Preferential trading area (PTA)
happens when there's an agreement on reducing or eliminating tariff (tax or duty to be paid on a particular class of imports or exports) barriers on selected goods imported from other members of countries within the geographical region or areas.
Economic and monetary union
involves a single economic market, a common trade policy, a single currency and a common monetary policy. It represents a major step in the integration of EU economies
global corporation
is a business that operates in two or more countries. It also goes by the name "multinational company".
Social media
is a computer-based technology that facilitates the sharing of ideas and information and the building of virtual networks and communities.
social movement
is a type of group action. It refers to the organizational structures and strategies that may empower oppressed populations to mount effective challenges and resist the more powerful and advantaged elites".
BRICS
is an acronym for the combined economies of Brazil, Russia, India, China and South Africa. BRIC, without South Africa, was originally coined in 2003 by Goldman Sachs, which speculates that by 2050 these four economies will be the most dominant. South Africa was added to the list on April 13, 2011 creating "BRICS"(64a). These five countries were among the fastest growing emerging markets as of 2011.
European Union (EU)
is an international organization comprising 28 European countries and governing common economic, social, and security policies.
new transnational activism
is as multifaceted as the internationalism.
Complete economic integration
is the final stage of economic integration in which member states completely forego independence of both monetary and fiscal policies.
General Agreement on Trade in Services (GATS)
is the first multilateral agreement covering trade in services which was negotiated during the last round of multilateral trade negotiations, called the Uruguay Round, and came into force in 1995.
Neoliberalism
is the intensification of the influence and dominance of capital. It is the elevation of capitalism as a mode of production into an ethic, a set of political imperatives, and a cultural logic.
Economic sovereignty
is the power or national governments to make decisions independently of those made by other governments.
global justice movement
movement describes the loose collection of individuals and groups often referred to as a "movement of movements", who advocate fair trade rules and are negative to current institutions of global economics such as the World Trade Organization.

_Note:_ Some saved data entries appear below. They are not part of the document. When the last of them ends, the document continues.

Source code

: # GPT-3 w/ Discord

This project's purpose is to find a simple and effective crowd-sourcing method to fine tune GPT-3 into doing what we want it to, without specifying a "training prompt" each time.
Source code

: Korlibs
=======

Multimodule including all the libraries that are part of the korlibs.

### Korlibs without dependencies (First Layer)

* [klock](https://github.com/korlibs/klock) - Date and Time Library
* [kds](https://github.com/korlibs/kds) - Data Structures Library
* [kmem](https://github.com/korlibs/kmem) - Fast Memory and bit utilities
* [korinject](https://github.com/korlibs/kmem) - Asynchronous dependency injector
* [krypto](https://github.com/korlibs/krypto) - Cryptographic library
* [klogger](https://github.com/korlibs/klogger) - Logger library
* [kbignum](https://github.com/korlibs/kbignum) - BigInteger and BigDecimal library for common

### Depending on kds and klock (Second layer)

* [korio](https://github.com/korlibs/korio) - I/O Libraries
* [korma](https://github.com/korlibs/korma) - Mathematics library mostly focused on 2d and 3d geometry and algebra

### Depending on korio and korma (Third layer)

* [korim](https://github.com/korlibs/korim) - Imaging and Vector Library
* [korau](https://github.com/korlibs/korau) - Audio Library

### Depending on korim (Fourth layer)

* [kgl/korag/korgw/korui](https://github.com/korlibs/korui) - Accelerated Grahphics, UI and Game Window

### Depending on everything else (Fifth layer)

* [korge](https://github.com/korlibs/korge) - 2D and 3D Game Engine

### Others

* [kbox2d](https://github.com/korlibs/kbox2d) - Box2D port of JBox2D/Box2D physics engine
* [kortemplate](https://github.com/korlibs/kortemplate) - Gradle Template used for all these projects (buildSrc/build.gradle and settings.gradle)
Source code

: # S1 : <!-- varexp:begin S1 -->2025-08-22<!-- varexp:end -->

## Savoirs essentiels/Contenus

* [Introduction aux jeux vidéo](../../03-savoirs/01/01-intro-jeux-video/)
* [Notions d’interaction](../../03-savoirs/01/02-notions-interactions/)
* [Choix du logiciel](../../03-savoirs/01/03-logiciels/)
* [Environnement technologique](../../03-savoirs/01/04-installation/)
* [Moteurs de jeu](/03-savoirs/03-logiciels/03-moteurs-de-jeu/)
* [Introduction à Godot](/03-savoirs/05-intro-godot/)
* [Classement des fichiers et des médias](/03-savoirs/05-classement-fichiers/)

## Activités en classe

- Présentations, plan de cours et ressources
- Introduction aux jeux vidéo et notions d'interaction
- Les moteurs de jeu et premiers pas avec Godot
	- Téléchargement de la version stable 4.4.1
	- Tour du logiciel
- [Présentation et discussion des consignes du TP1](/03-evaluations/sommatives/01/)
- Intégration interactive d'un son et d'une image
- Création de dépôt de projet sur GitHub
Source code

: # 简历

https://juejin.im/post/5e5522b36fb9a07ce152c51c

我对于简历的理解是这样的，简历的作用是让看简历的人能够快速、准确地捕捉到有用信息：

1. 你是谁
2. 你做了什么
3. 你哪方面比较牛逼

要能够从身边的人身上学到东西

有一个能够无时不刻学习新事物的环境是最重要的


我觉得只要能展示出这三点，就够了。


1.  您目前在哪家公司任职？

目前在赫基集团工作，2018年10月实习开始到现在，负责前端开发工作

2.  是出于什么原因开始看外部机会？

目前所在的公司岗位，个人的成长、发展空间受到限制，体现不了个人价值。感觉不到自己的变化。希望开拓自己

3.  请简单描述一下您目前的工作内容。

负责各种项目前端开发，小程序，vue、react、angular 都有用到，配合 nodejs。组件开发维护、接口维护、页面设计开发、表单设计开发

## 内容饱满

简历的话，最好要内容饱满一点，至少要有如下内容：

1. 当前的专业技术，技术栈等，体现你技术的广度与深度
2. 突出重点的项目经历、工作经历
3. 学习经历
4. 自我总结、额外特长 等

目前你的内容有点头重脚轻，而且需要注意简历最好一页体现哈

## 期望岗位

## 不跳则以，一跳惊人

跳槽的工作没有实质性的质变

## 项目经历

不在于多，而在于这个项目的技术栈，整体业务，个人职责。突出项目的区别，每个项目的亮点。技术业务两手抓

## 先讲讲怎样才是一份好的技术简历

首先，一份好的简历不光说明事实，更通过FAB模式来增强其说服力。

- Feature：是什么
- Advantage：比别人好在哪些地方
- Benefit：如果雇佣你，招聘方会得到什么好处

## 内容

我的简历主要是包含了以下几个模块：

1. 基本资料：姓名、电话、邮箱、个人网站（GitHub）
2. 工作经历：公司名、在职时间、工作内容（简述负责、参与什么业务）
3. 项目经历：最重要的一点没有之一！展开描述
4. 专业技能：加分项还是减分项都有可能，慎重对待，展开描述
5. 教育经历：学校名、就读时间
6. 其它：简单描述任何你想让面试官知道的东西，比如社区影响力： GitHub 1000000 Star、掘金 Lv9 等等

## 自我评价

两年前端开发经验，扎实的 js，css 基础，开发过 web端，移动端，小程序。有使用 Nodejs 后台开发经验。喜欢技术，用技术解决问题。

Chief financial officers (CFOs)
must balance the opportunities with the challenges of operating in multiple environments in managing their internal markets in building an advantage.
methods to establish FDIs
opening a subsidiary or associate company in a foreign country; acquiring a controlling interest in an existing foreign company, or by means of a merger or joint venture with a foreign company
Market integration
refers to how easily two or more markets can trade with each other. It occurs when prices among different locations or related goods follow similar patterns over a long period of time.
Political integration
refers to the integration of components within political systems; the integration of political systems with economic, social, and other human systems; and the political processes by which social, economic, and political systems become integrated
Foreign Direct Investment (FDI)
was of corporate origin. It is a major driver of extended global corporate development. It is an investment made by a company or individual in one country in business interests in another country, in the form of either establishing business operations or acquiring business assets in the other country, such as ownership or controlling interest in a foreign company and the key feature of foreign direct investment is that it is an investment made that establishes either effective control of, or at least substantial influence over, the decision making of a foreign business.